週3日、地域のボランティアが開く「朝ごはんやさん」。ある日のメニューは、湯気が立ち上る野菜たっぷりのスープに、ポテトサラダのサンドイッチ。毎回来るという三木彩輝さん(5年)は「みんなで食べる朝ごはんはおいしい」と声を弾ませた。
始業のチャイムが鳴る頃、女の子が1人、飛び込んできた。席に着くや、スープを口にし「お母さんがまた寝ちゃって」。ボランティアの女性は「おいしいやろ? いっぱい食べや」と笑顔で見守った。
スタートは2016年10月。西淡路地域活動協議会長の表西(おもにし)弘子さん(73)が、報道などで「子どもの貧困」の実情を知り、「目の前にいる子どもの生活を守りたい」と呼びかけた。地域に暮らす60~80代の女性11人が、4人ずつ当番制で調理を担う。
ご飯やパンに、おかず、デザート、飲み物がつき、子どもが払う金額は実費の4分の1にあたる1食50円。残りは大阪市の補助金や、フードバンクから提供される食材でまかなう。月ごとに全校児童410人に申込書を配り、30~50人が利用する。
親が忙しくて朝食を用意できない、経済的な理由で満足に食べられない、といった家庭の状況は尋ねない。子どもの間に垣根を作らないためだ。
「家の事情で食べずに登校する子も、1人で食事をする『孤食』の子もいる。

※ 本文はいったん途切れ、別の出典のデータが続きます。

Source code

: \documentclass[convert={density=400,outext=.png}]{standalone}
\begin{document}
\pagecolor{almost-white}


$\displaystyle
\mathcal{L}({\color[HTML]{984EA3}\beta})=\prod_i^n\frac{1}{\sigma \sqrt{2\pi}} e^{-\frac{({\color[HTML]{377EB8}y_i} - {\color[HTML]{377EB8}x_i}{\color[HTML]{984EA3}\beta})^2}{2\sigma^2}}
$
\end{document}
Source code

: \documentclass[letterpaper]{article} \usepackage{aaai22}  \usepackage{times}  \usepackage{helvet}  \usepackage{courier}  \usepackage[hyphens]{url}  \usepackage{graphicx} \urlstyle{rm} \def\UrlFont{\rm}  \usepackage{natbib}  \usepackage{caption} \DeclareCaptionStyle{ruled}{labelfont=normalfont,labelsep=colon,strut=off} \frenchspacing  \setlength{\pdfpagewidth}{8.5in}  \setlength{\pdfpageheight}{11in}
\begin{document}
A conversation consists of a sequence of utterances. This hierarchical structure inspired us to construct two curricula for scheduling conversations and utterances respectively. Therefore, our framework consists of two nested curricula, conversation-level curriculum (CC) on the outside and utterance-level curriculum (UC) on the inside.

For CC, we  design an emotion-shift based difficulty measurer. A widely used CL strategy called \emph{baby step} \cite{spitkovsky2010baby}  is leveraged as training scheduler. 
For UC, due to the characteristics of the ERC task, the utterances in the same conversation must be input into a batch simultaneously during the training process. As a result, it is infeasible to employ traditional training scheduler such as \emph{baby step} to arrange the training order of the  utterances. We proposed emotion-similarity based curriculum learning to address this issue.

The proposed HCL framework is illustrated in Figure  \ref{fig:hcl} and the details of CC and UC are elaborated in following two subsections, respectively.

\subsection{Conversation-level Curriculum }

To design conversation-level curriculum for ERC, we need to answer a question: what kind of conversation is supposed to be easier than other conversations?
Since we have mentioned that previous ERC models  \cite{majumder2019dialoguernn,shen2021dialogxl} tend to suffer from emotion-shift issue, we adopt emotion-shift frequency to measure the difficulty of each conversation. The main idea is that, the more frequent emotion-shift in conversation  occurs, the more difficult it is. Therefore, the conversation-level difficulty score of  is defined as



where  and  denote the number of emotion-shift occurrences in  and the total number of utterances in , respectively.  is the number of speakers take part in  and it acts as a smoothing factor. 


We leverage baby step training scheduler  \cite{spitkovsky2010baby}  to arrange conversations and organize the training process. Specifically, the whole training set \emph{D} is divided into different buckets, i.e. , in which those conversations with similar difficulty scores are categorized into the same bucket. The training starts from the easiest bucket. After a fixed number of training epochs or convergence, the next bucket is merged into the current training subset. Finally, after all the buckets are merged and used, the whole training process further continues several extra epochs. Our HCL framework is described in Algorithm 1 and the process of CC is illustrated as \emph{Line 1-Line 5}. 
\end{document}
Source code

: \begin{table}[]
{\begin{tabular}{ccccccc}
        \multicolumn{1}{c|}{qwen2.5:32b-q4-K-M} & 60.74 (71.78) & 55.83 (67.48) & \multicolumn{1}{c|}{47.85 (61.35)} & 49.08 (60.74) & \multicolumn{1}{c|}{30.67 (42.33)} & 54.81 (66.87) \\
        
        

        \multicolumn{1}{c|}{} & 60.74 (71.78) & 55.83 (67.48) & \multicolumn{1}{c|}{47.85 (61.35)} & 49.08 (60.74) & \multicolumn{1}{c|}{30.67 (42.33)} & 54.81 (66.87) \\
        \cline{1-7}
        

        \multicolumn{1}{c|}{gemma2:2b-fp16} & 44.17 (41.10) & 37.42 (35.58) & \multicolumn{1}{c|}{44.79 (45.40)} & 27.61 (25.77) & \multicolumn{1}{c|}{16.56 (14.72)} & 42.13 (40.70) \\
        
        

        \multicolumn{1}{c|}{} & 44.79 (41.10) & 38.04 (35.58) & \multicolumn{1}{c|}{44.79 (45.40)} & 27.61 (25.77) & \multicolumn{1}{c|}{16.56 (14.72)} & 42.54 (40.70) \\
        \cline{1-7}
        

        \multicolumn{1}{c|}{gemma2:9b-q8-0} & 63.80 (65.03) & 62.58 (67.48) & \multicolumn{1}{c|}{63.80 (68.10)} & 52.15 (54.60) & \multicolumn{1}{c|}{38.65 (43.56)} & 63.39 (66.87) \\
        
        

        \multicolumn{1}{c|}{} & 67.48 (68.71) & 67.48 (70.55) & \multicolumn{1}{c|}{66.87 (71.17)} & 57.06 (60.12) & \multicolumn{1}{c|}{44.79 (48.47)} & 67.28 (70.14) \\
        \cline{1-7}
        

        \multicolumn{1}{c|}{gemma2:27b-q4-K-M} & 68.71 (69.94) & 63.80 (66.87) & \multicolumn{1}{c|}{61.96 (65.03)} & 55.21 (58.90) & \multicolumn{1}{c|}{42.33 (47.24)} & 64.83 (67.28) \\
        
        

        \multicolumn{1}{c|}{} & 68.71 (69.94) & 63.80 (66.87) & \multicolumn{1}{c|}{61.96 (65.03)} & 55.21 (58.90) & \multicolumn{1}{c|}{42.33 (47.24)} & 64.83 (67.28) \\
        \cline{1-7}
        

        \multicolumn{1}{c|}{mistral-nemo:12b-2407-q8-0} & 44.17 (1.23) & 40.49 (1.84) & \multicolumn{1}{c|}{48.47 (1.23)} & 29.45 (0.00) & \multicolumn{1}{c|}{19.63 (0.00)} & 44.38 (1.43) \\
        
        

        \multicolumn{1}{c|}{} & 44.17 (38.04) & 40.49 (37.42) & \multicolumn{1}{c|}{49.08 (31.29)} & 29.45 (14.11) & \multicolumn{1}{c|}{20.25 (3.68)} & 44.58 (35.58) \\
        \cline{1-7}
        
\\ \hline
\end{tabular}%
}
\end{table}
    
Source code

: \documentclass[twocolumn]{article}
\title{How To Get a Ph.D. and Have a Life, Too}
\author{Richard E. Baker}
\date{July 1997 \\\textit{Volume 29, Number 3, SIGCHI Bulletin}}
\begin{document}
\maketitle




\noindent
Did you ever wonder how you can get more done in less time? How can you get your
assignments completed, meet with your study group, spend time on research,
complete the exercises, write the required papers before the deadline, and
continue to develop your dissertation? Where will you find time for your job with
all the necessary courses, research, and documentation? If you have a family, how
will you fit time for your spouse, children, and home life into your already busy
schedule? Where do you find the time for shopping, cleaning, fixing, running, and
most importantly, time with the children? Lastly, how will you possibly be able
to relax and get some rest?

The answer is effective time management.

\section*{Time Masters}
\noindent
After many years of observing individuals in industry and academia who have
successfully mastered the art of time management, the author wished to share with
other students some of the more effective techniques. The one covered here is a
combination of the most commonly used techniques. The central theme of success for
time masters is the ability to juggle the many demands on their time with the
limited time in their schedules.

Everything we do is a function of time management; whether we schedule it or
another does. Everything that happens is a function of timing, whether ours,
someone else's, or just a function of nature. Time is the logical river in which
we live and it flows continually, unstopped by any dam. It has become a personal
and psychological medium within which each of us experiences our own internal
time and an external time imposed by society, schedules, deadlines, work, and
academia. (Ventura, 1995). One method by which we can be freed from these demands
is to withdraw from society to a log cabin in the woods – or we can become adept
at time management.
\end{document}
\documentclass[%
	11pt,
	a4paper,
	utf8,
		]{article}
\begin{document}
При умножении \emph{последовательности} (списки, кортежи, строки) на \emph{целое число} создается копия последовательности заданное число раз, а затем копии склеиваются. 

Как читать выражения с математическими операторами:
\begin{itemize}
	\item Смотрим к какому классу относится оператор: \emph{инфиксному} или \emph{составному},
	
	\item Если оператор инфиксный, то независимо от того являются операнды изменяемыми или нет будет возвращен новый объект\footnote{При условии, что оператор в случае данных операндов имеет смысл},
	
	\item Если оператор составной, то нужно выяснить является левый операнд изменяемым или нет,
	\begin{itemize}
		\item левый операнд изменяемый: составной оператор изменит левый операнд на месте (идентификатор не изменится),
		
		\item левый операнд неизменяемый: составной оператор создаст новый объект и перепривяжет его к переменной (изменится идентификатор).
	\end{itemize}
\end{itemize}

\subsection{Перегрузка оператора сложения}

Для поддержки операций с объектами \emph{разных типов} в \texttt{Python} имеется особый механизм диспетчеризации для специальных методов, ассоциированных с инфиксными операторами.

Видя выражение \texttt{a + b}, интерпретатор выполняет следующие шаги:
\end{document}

朝ごはんをとる生活習慣をつけ、子どもたちの学習や成長を支えたい」と表西さんは話す。
当初は小学校に近い別の施設を使おうと考えたが、登校前に回り道をするのは子どもの負担が大きい。学校に相談したところ「家庭科室を使っては」と提案された。
部外者が校内に出入りすることや衛生面を心配する教員の声もあったが、ボランティアを信頼して鍵を預けることになった。福永雅士校長は「場所が学校なら、時間のロスが少なく、通学路からも外れないから保護者にとっても安心」と話す。
大阪府が16年、小学5年生と中学2年生を対象に実施した調査によると、朝食を毎日は食べていない子どもは約1割だった。
調査を担当した大阪府立大の山野則子教授(児童福祉)は、「『子ども食堂』のように食事を出す場所が学校にあれば、本当に必要としている子に届けることができる」という。学区外に出てはいけない、通学路を守るなどの校則があるからだ。部外者が校内に出入りすることへの危機管理を徹底するため、学校と地域がいかに信頼関係を築くかが課題だという。